Fleet charging is a different problem from charging one car, and GM Cruise's grant US12427879B2, "Balancing electrical vehicle power distribution across a charging lane" (issued September 30, 2025), is built for it. The CPC is a dense charge-management set — B60L 53/62 (charge control), 53/66, 53/67 and 53/68 (load and demand management), plus B60L 58/12 (battery state) — which describes allocating a finite power budget across multiple vehicles charging together. The independent claim's value is the balancing logic across the lane, not the charging of any single vehicle.
The strategic context is the robotaxi depot. A lane of autonomous vehicles returning to charge cannot each pull maximum power simultaneously without overloading the site's grid connection; the system has to balance — prioritize the vehicles needed soonest, throttle the rest, respect the total available power. A claim that recites dynamic allocation across the lane reads on exactly the orchestration a real depot needs, which makes it an enabling, operationally-grounded claim.

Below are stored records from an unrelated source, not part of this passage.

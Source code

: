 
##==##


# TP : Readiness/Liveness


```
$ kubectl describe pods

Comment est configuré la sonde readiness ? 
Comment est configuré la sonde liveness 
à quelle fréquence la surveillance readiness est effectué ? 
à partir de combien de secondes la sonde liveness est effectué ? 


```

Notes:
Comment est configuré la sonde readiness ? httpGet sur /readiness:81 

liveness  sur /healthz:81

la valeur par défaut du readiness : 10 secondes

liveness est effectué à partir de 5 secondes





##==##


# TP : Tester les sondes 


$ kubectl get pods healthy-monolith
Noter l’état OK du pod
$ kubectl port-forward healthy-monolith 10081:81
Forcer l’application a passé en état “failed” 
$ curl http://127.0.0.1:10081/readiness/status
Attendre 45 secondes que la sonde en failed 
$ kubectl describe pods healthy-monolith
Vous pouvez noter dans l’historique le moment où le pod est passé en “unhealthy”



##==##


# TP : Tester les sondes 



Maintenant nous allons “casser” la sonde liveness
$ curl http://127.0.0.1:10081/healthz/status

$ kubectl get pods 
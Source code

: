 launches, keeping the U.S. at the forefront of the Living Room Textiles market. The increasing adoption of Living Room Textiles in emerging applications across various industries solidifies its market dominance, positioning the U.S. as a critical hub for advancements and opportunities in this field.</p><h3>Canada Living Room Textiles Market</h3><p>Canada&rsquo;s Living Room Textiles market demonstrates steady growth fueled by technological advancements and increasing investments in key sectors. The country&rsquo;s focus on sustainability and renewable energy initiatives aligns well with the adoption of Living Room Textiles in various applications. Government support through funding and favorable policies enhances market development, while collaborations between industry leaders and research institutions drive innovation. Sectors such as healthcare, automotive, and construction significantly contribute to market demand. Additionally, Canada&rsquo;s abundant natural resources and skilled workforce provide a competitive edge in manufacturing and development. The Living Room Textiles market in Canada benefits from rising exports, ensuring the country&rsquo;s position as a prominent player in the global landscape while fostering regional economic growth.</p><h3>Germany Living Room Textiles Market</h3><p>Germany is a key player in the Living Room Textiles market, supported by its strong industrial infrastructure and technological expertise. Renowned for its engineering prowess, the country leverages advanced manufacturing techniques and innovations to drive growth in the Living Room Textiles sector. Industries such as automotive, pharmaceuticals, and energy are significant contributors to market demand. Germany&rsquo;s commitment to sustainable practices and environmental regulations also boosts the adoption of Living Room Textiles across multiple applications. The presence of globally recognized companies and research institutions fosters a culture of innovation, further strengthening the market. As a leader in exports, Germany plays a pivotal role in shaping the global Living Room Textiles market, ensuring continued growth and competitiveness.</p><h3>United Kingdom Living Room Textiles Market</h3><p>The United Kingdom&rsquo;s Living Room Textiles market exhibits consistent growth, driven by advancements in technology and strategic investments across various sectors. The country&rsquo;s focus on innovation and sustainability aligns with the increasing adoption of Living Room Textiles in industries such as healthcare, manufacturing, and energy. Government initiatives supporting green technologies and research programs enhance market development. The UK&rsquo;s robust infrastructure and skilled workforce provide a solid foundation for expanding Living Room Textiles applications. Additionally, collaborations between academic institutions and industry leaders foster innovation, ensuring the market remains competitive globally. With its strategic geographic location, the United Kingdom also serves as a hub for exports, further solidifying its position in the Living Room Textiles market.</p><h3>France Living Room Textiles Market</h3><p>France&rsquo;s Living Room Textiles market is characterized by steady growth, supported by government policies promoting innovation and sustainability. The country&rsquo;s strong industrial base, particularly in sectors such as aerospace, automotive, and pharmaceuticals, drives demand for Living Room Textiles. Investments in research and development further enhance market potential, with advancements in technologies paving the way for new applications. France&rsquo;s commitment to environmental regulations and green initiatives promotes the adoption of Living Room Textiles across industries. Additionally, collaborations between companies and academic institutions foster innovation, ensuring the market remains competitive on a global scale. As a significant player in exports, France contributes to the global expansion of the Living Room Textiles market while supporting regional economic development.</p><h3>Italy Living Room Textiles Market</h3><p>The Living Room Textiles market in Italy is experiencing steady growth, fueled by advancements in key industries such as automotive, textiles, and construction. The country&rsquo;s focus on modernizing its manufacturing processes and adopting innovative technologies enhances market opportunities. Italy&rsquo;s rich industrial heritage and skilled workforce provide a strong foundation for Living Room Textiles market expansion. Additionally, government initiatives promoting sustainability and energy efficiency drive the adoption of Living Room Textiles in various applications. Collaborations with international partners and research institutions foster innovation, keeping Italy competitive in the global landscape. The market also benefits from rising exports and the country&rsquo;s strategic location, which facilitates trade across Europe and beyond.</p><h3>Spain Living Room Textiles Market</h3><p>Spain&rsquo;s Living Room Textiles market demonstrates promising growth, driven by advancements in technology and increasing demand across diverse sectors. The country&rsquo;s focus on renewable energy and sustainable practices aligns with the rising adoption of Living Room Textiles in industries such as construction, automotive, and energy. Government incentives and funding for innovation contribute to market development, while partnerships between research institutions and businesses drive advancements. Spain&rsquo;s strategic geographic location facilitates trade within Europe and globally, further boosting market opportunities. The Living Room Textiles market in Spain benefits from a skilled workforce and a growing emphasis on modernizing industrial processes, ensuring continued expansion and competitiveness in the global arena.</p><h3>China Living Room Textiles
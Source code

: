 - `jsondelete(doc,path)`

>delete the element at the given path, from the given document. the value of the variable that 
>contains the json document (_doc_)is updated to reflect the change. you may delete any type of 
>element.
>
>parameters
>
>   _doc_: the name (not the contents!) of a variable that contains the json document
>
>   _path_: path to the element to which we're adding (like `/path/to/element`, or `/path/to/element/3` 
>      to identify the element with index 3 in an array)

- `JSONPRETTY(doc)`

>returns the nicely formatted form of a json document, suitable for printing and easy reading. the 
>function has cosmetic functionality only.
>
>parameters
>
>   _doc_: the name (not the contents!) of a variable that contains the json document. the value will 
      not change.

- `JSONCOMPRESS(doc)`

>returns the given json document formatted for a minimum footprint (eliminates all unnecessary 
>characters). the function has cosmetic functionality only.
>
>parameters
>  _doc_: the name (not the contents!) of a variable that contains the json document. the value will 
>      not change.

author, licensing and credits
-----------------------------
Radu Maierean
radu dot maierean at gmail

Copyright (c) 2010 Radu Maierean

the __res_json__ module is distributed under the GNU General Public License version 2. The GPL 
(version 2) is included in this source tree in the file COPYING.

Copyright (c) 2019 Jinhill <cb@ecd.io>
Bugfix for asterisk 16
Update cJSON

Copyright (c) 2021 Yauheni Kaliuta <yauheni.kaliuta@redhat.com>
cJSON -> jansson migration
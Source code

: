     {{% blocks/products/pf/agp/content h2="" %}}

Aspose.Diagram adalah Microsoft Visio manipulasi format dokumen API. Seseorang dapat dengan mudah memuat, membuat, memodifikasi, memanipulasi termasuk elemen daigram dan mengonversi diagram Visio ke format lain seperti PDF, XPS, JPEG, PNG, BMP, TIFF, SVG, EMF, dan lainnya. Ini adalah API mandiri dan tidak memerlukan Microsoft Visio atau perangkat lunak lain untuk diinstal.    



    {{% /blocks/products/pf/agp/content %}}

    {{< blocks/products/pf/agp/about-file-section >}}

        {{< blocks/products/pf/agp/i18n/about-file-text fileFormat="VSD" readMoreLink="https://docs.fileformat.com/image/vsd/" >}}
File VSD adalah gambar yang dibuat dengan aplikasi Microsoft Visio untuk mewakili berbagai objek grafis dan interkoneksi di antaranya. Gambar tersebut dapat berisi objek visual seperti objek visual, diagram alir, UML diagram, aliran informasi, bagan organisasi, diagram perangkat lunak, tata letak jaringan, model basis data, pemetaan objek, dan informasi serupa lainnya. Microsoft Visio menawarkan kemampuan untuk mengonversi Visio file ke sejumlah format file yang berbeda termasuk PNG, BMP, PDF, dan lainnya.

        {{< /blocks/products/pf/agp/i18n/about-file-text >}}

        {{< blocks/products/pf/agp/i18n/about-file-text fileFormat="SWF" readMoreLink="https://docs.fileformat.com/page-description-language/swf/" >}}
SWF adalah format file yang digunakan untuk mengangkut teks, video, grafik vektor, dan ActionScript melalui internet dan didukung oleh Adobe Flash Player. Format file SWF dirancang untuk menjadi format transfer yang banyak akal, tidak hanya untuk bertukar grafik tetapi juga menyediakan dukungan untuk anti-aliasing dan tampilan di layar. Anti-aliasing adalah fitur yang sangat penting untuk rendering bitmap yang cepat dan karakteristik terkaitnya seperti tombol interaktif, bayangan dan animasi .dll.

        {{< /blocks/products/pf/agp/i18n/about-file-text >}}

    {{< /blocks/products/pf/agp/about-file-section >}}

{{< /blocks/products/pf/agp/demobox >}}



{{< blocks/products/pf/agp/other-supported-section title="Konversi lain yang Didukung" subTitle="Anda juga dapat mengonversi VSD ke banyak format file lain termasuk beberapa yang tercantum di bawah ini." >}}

On scope, the independent claim establishes the lane-level balancing; the dependents that specify the prioritization criteria and the allocation algorithm are the moat. A dependent that ties the allocation to vehicle dispatch needs or to a defined grid-power limit is more defensible than the broad balancing concept. As a granted B2, the scope has been examined, and the fleet-specific framing distinguishes it from single-vehicle charge-control art.
GM Cruise holding this in September 2025 is a roadmap tell: it is the IP of a company that expects to operate large fleets of autonomous EVs that all need charging on a schedule. Depot power-orchestration is unglamorous but essential infrastructure for that model. The teardown verdict: an enabling, examined fleet-charging grant whose protection lives in the prioritization-and-allocation dependents — read those, and recognize that as autonomous fleets scale, the charging-lane power-balancing problem became its own patentable territory.